# [EXERCISE]
Search the records for the string "that", then copy each line where it appears.

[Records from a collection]
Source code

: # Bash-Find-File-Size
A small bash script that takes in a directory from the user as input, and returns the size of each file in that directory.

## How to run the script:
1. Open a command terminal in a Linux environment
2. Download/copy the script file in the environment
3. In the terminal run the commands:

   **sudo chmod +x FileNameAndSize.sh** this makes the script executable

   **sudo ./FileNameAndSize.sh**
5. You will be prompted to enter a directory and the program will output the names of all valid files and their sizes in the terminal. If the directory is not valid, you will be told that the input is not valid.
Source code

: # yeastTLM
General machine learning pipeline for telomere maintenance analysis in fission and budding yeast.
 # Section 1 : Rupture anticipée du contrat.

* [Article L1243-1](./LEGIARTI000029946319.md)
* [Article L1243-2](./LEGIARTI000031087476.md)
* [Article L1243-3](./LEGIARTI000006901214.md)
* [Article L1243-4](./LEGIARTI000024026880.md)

# [SOLUTION TO THIS EXERCISE]
A small bash script that takes in a directory from the user as input, and returns the size of each file in that directory.
5. You will be prompted to enter a directory and the program will output the names of all valid files and their sizes in the terminal. If the directory is not valid, you will be told that the input is not valid.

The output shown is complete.